## Task statement
From the data that follows, copy every line holding the string "sqrt".

⁂

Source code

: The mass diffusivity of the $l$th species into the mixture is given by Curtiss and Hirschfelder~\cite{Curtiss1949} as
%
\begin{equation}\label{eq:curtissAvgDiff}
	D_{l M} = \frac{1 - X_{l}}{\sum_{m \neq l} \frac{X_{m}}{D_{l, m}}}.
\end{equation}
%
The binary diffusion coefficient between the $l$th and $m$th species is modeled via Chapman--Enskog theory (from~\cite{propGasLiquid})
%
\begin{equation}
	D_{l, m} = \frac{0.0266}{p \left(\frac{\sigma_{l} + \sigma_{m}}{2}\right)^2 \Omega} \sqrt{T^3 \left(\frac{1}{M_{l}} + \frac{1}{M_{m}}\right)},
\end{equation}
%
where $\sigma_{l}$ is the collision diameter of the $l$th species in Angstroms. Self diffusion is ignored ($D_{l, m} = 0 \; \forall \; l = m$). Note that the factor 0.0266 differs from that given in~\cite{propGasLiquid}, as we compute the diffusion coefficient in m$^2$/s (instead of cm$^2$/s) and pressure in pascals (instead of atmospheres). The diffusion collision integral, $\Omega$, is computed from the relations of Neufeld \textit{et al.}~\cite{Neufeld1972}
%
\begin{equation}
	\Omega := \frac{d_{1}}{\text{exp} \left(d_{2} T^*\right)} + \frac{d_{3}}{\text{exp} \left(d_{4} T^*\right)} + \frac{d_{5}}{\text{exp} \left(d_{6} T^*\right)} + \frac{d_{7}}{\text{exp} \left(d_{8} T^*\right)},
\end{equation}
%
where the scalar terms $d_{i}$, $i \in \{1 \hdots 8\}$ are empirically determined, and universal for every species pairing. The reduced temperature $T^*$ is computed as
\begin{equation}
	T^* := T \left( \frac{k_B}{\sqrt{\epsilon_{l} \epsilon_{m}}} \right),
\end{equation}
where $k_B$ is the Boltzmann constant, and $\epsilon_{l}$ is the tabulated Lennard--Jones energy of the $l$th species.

⁂

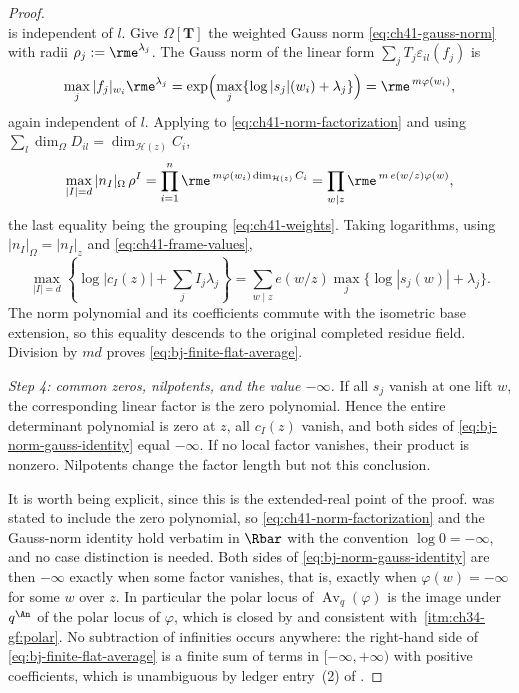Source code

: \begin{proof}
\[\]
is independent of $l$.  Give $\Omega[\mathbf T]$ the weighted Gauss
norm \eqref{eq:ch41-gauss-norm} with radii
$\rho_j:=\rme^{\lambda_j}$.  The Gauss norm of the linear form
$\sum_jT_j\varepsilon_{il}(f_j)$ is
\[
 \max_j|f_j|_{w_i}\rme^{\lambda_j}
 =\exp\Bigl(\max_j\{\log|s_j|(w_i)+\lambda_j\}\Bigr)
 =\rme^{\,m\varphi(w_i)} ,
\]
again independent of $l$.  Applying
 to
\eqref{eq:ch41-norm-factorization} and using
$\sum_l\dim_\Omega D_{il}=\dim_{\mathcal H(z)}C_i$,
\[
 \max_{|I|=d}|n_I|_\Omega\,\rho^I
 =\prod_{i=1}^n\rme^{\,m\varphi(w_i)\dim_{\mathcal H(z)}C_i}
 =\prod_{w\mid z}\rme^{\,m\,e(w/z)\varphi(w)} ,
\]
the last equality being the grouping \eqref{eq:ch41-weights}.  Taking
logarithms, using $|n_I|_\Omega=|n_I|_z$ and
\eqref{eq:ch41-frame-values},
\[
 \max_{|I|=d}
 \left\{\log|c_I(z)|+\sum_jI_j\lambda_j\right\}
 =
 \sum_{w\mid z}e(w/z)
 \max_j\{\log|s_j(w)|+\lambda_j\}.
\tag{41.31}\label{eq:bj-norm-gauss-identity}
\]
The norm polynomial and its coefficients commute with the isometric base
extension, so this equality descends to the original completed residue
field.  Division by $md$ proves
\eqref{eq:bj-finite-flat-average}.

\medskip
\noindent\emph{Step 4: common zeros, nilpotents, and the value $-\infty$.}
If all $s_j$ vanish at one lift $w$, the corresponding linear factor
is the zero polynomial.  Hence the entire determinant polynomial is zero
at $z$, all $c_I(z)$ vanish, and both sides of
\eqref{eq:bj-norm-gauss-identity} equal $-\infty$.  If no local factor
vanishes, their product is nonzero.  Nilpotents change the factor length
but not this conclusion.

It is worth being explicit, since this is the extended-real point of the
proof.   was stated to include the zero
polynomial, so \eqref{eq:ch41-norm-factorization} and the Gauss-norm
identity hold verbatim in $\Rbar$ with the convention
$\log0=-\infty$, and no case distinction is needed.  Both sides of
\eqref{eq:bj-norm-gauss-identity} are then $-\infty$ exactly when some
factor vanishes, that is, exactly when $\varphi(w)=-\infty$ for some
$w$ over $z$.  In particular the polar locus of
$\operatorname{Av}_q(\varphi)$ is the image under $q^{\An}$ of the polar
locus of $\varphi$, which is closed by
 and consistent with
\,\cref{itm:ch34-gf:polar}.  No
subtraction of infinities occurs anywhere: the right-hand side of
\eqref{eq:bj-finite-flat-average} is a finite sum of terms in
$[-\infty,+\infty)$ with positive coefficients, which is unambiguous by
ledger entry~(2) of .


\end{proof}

⁂

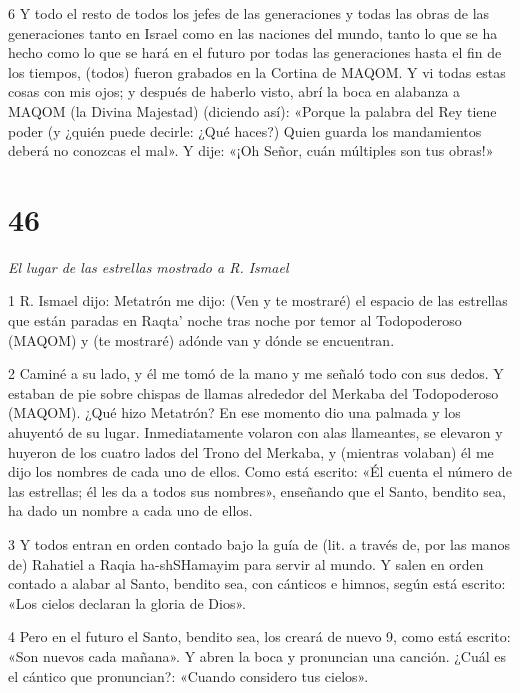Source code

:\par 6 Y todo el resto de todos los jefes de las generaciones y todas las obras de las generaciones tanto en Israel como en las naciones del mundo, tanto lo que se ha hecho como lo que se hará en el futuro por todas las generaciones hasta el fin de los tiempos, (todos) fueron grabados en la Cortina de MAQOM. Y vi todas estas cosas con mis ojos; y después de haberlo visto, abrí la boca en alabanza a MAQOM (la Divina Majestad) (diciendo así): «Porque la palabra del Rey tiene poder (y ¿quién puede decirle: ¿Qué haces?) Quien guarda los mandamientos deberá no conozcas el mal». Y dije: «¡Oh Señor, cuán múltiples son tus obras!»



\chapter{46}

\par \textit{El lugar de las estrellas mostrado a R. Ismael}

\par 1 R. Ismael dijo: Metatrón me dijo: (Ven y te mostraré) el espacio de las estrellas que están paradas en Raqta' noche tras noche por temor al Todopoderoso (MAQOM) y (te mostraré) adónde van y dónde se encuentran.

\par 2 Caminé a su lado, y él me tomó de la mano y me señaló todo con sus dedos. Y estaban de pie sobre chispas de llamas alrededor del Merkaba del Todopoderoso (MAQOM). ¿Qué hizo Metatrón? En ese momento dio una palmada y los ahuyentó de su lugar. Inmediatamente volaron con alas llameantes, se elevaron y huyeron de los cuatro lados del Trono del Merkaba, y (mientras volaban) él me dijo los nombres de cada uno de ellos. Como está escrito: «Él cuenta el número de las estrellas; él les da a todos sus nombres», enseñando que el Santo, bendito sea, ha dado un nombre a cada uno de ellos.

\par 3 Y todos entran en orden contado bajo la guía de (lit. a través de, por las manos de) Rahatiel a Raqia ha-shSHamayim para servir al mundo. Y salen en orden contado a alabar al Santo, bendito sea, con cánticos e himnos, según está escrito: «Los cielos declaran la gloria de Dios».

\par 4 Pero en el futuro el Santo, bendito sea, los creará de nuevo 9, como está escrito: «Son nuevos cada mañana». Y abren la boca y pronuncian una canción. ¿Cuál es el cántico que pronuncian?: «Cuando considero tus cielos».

⁂

## Reply
	D_{l, m} = \frac{0.0266}{p \left(\frac{\sigma_{l} + \sigma_{m}}{2}\right)^2 \Omega} \sqrt{T^3 \left(\frac{1}{M_{l}} + \frac{1}{M_{m}}\right)},
	T^* := T \left( \frac{k_B}{\sqrt{\epsilon_{l} \epsilon_{m}}} \right),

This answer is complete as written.